"Beauty confronts us with the requirement that we place ourselves among...the redeemers, the leaders in the protection of life. Once you have seen the bush on fire, you are not going to get out of the assignment unless you close your eyes to the beauty.... [You] either have to close your eyes or go back to Egypt and set the people free." - Rev. Dr. Rebecca Parker, "Rising to the Challenge of Our Times"

Tuesday, May 16, 2006

just keep swimming

Overall results from last Saturday's event. I have been telling anyone who asks that it was all fine except the swim. I'm already getting tired of hearing myself tell the story about how once the swim started, I felt that nothing worked, I couldn't get my breath, and I thought about bagging the whole thing. But part of the story that I haven't told is that, while having a small panic attack 50 yards from the shore, I also thought, Well, you're giving yourself a good scare here, aren't ya. I thought about the trial my co-worker had a couple weeks ago, an eviction case featuring this bloated bully lawyer on the other side who objected to every question she asked and yelled at her witnesses on cross-ex, all the sort of thing that was NOT one of the reasons I wanted to be a lawyer but which I will likely get to experience now that I am; I thought about a hearing I have coming up with the Housing Authority; I thought about a presentation I had to put together for this week; I thought about all the opportunities for a good scare that were coming up, and none of them seemed all that scary compared to what was happening right then.

After a couple minutes I had enough composure to start feeling self-conscious about looking like I apparently had never learned to swim, or had never practiced until that day. After several more minutes, after rounding the second buoy (the swim course was triangle-shaped), things were a lot smoother but I just never felt like my position was right. I wore the wetsuit after all, so in a way it was true that I had never practiced until that day. My swim training was like practicing for a walk on the moon by walking back and forth to the mailbox over and over again. Did not translate well. I was toasty warm though.

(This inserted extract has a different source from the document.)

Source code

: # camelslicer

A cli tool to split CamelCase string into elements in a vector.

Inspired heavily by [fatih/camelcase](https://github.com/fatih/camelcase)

The bike and run quenched my hill-climbing appetite. I had to walk my bike a few steps on one of the last hills. The start of the run course--all on a singletrack dirt trail, my ideal running environment--was uphill for about half a mile. A 48-year-old woman (all participants have their ages written in magic marker on the back of their leg) was walking up the hill ahead of me and although I was trying to jog, I was unable to catch her until we got to the top. The advantage of getting so far behind in the swim is that I was able to spend the bike and run catching people.

If I had been in the age 60-99 division, my finishing time would have put me in second place. Well. No sense getting ahead of myself.

1 comment:

limes said...

I'm so impressed by your efforts here, both your physical and your mental/emotional work. You're the bomb!!